Data for analysis section start

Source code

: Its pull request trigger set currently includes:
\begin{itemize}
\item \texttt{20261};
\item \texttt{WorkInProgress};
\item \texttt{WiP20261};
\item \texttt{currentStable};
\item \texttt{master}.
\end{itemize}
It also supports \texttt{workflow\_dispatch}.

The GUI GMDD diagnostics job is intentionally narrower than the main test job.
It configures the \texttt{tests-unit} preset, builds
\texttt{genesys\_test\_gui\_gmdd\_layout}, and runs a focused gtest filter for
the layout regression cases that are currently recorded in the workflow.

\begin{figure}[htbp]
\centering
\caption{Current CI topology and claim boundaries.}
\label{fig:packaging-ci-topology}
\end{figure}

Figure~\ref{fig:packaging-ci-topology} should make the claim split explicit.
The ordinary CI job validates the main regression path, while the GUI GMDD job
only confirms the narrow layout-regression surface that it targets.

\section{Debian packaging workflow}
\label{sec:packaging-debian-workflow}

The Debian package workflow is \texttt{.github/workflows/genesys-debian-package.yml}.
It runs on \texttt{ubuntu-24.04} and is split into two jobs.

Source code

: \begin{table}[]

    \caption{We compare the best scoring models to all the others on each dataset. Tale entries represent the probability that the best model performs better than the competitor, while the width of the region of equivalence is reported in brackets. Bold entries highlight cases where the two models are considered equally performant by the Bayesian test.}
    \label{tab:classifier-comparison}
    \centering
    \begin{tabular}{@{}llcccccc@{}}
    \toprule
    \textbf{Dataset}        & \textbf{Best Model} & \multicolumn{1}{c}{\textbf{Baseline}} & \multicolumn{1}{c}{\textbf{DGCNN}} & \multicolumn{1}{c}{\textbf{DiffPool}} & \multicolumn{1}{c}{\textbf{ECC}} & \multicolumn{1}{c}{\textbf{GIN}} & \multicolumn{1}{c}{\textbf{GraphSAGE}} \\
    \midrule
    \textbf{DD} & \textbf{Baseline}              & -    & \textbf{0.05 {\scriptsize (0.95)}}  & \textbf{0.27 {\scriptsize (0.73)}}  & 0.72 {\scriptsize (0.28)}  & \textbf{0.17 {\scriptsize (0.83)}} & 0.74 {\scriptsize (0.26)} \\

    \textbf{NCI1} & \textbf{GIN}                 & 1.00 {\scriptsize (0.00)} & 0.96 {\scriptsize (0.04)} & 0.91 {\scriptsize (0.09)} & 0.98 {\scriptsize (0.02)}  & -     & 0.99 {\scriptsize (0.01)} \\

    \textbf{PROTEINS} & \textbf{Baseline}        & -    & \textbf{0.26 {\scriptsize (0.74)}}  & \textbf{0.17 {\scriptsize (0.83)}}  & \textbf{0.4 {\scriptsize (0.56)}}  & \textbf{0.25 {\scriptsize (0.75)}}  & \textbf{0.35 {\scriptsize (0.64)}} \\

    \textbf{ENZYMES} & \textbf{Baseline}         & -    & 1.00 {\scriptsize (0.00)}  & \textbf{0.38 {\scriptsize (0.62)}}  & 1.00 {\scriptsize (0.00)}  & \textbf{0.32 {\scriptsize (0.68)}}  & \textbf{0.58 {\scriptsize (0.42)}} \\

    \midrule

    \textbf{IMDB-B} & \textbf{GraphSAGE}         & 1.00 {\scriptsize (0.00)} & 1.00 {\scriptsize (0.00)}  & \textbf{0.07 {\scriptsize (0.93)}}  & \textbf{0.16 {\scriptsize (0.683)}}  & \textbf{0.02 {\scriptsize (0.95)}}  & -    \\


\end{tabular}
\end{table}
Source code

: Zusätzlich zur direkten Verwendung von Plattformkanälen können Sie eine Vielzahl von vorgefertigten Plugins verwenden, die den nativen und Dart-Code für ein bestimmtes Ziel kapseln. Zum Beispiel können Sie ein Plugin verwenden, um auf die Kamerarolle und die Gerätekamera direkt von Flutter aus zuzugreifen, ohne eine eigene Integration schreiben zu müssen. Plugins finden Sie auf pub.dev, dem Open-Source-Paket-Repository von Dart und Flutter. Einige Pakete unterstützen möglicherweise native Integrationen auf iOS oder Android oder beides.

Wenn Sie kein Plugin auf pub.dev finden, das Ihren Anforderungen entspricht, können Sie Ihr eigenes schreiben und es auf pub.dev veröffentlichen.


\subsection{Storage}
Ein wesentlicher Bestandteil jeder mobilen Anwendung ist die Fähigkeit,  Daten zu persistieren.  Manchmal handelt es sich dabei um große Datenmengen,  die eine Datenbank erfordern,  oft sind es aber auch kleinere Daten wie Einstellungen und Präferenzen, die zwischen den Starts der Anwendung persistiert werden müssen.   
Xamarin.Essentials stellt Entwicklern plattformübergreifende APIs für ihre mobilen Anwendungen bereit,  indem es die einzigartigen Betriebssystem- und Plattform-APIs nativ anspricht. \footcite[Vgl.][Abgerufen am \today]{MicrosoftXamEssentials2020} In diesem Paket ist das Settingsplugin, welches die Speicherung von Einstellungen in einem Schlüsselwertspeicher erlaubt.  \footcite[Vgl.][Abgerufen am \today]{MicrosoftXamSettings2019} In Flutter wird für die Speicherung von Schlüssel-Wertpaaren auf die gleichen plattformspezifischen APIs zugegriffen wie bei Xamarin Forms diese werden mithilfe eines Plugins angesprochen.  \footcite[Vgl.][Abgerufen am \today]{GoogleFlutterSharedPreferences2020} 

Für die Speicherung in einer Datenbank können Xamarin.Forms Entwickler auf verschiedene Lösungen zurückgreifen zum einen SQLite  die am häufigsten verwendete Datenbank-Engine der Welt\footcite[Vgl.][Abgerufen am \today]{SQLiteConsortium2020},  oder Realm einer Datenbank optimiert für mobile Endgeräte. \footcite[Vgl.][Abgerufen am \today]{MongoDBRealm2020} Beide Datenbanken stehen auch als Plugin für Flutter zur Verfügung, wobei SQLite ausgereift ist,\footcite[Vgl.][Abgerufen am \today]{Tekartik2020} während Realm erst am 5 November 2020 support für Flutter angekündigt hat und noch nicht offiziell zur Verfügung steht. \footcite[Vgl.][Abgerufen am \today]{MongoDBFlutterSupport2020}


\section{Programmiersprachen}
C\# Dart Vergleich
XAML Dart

Data for analysis section end

**Work to complete:** Count each line above in which the string "currently" appears, then state only the total.

**Problem solution:** 2